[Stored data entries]
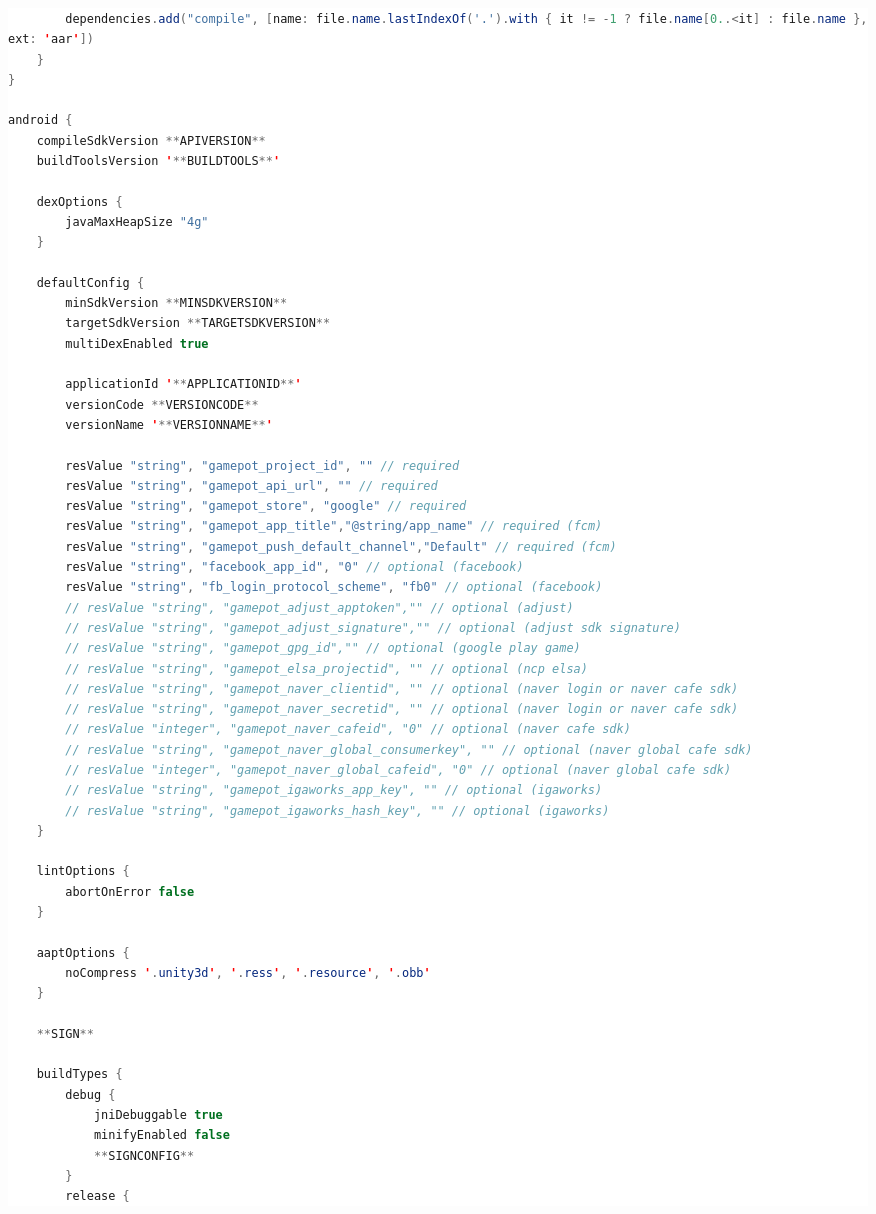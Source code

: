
 ```java
    	dependencies.add("compile", [name: file.name.lastIndexOf('.').with { it != -1 ? file.name[0..<it] : file.name }, ext: 'aar'])
	}
}

android {
	compileSdkVersion **APIVERSION**
	buildToolsVersion '**BUILDTOOLS**'

	dexOptions {
		javaMaxHeapSize "4g"
	}

	defaultConfig {
		minSdkVersion **MINSDKVERSION**
		targetSdkVersion **TARGETSDKVERSION**
		multiDexEnabled true

		applicationId '**APPLICATIONID**'
        versionCode **VERSIONCODE**
        versionName '**VERSIONNAME**'

        resValue "string", "gamepot_project_id", "" // required
        resValue "string", "gamepot_api_url", "" // required
        resValue "string", "gamepot_store", "google" // required
        resValue "string", "gamepot_app_title","@string/app_name" // required (fcm)
        resValue "string", "gamepot_push_default_channel","Default" // required (fcm)
		resValue "string", "facebook_app_id", "0" // optional (facebook)
		resValue "string", "fb_login_protocol_scheme", "fb0" // optional (facebook)
		// resValue "string", "gamepot_adjust_apptoken","" // optional (adjust)
		// resValue "string", "gamepot_adjust_signature","" // optional (adjust sdk signature)
		// resValue "string", "gamepot_gpg_id","" // optional (google play game)
		// resValue "string", "gamepot_elsa_projectid", "" // optional (ncp elsa)
		// resValue "string", "gamepot_naver_clientid", "" // optional (naver login or naver cafe sdk)
		// resValue "string", "gamepot_naver_secretid", "" // optional (naver login or naver cafe sdk)
		// resValue "integer", "gamepot_naver_cafeid", "0" // optional (naver cafe sdk)
		// resValue "string", "gamepot_naver_global_consumerkey", "" // optional (naver global cafe sdk)
		// resValue "integer", "gamepot_naver_global_cafeid", "0" // optional (naver global cafe sdk)
        // resValue "string", "gamepot_igaworks_app_key", "" // optional (igaworks)
        // resValue "string", "gamepot_igaworks_hash_key", "" // optional (igaworks)
	}

	lintOptions {
		abortOnError false
	}

	aaptOptions {
		noCompress '.unity3d', '.ress', '.resource', '.obb'
	}

	**SIGN**

	buildTypes {
		debug {
			jniDebuggable true
			minifyEnabled false
			**SIGNCONFIG**
		}
		release {
```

Work request: Only a number is wanted here: the count of lines above that contain the word "integer".

Response to this exercise: 2